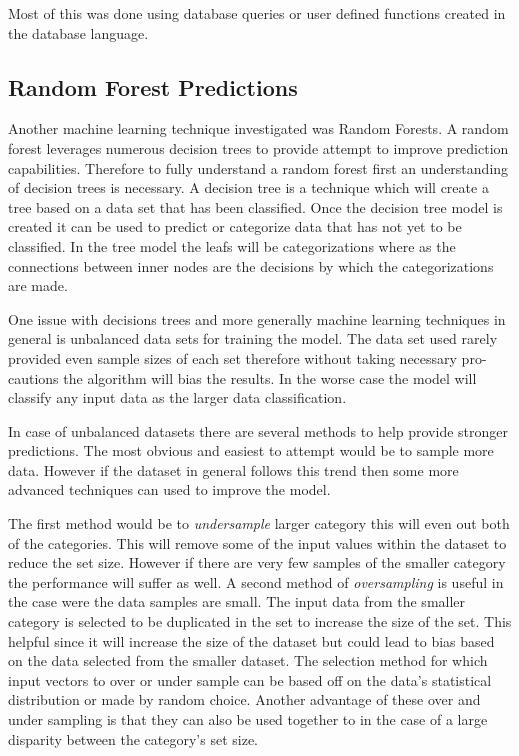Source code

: 
Most of this was done using database queries or user defined functions created in the database language.

\subsection{Random Forest Predictions}

Another machine learning technique investigated was Random Forests. A random forest leverages numerous decision trees to provide attempt to improve prediction capabilities. Therefore to fully understand a random forest first an understanding of decision trees is necessary. A decision tree is a technique which will create a tree based on a data set that has been classified. Once the decision tree model is created it can be used to predict or categorize data that has not yet to be classified. In the tree model the leafs will be categorizations where as the connections between inner nodes are the decisions by which the categorizations are made.

One issue with decisions trees and more generally machine learning techniques in general is unbalanced data sets for training the model. The data set used rarely provided even sample sizes of each set therefore without taking necessary pro-cautions the algorithm will bias the results. In the worse case the model will classify any input data as the larger data classification.

In case of unbalanced datasets there are several methods to help provide stronger predictions. The most obvious and easiest to attempt would be to sample more data. However if the dataset in general follows this trend then some more advanced techniques can used to improve the model.

 
The first method would be to \textit{undersample} larger category this will even out both of the categories. This will remove some of the input values within the dataset to reduce the set size. However if there are very few samples of the smaller category the performance will suffer as well. A second method of \textit{oversampling} is useful in the case were the data samples are small. The input data from the smaller category is selected to be duplicated in the set to increase the size of the set. This helpful since it will increase the size of the dataset but could lead to bias based on the data selected from the smaller dataset. The selection method for which input vectors to over or under sample can be based off on the data's statistical distribution or made by random choice. Another advantage of these over and under sampling is that they can also be used together to in the case of a large disparity between the category's set size. 

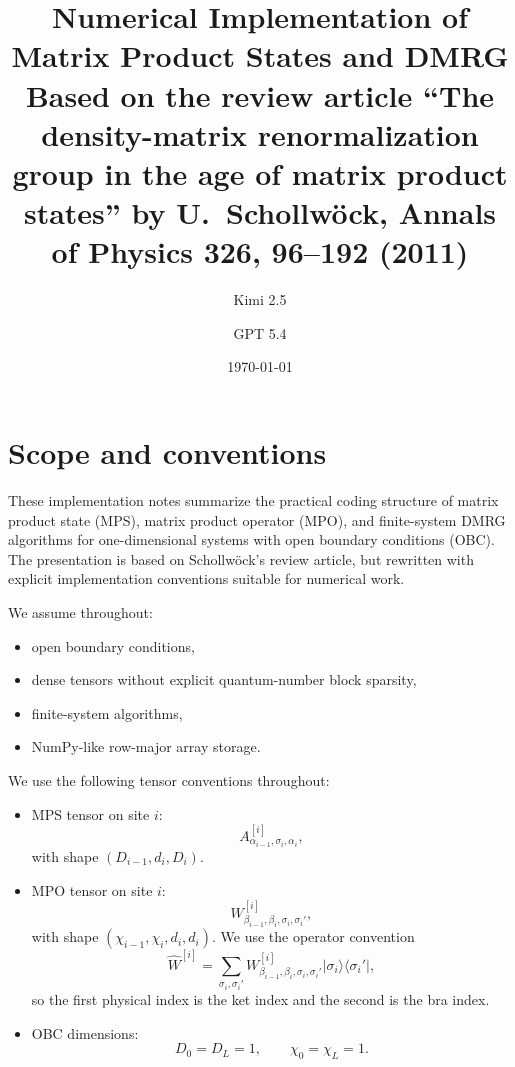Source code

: \documentclass[aps,prb,onecolumn,nofootinbib]{revtex4-2}
\newcommand{\ket}[1]{|#1\rangle}
\newcommand{\bra}[1]{\langle #1|}
\begin{document}
	
	\title{\texorpdfstring{Numerical Implementation of Matrix Product States and DMRG\\
			\large Based on the review article ``The density-matrix renormalization group in the age of matrix product states'' by U.~Schollw\"ock, Annals of Physics \textbf{326}, 96--192 (2011)}
		{Numerical Implementation of Matrix Product States and DMRG}}
	
	\author{Kimi 2.5}
	\author{GPT 5.4}
	\date{\today}
	
	\maketitle
	
	\tableofcontents
	
	\section{Scope and conventions}
	
	These implementation notes summarize the practical coding structure of matrix product state (MPS), matrix product operator (MPO), and finite-system DMRG algorithms for one-dimensional systems with open boundary conditions (OBC). The presentation is based on Schollw\"ock's review article, but rewritten with explicit implementation conventions suitable for numerical work.
	
	We assume throughout:
	\begin{itemize}
		\item open boundary conditions,
		\item dense tensors without explicit quantum-number block sparsity,
		\item finite-system algorithms,
		\item NumPy-like row-major array storage.
	\end{itemize}
	
	We use the following tensor conventions throughout:
	\begin{itemize}
		\item MPS tensor on site $i$:
		\[
		A^{[i]}_{\alpha_{i-1},\sigma_i,\alpha_i},
		\]
		with shape $(D_{i-1}, d_i, D_i)$.
		\item MPO tensor on site $i$:
		\[
		W^{[i]}_{\beta_{i-1},\beta_i,\sigma_i,\sigma_i'},
		\]
		with shape $(\chi_{i-1}, \chi_i, d_i, d_i)$. We use the operator convention
		\[
		\hat W^{[i]}
		=
		\sum_{\sigma_i,\sigma_i'}
		W^{[i]}_{\beta_{i-1},\beta_i,\sigma_i,\sigma_i'}
		\ket{\sigma_i}\bra{\sigma_i'},
		\]
		so the first physical index is the ket index and the second is the bra index.
		\item OBC dimensions:
		\[
		D_0 = D_L = 1,\qquad \chi_0 = \chi_L = 1.
		\]
	\end{itemize}
	
\end{document}
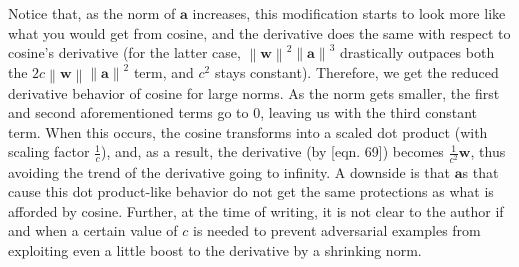 Notice that, as the norm of $\mathbf{a}$ increases, this modification starts to look more like what
you would get from cosine, and the derivative does the same with respect to cosine's derivative (for
the latter case, $\left\| \mathbf{w} \right\|^2 \left\| \mathbf{a} \right\|^3$ drastically outpaces
both the $2c \left\| \mathbf{w} \right\| \left\| \mathbf{a} \right\|^2$ term, and $c^2$ stays
constant). Therefore, we get the reduced derivative behavior of cosine for large norms. As
the norm gets smaller, the first and second aforementioned terms go to $0$, leaving us with the
third constant term. When this occurs, the cosine transforms into a scaled dot product (with scaling
factor $\frac{1}{c}$), and, as a result, the derivative (by \cite{IMM2012-03274}[eqn. 69]) becomes
$\frac{1}{c^2} \mathbf{w}$, thus avoiding the trend of the derivative going to infinity. A downside
is that $\mathbf{a}$s that cause this dot product-like behavior do not get the same protections as
what is afforded by cosine. Further, at the time of writing, it is not clear to the author if and
when a certain value of $c$ is needed to prevent adversarial examples from exploiting even a little
boost to the derivative by a shrinking norm.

## [Problem]
From the opening line of the listing above through the line bearing "Another machine learning", repeat each line exactly. Drop every picture.

## [Output of the task]
Source code

: 
Most of this was done using database queries or user defined functions created in the database language.

\subsection{Random Forest Predictions}

Another machine learning technique investigated was Random Forests. A random forest leverages numerous decision trees to provide attempt to improve prediction capabilities. Therefore to fully understand a random forest first an understanding of decision trees is necessary. A decision tree is a technique which will create a tree based on a data set that has been classified. Once the decision tree model is created it can be used to predict or categorize data that has not yet to be classified. In the tree model the leafs will be categorizations where as the connections between inner nodes are the decisions by which the categorizations are made.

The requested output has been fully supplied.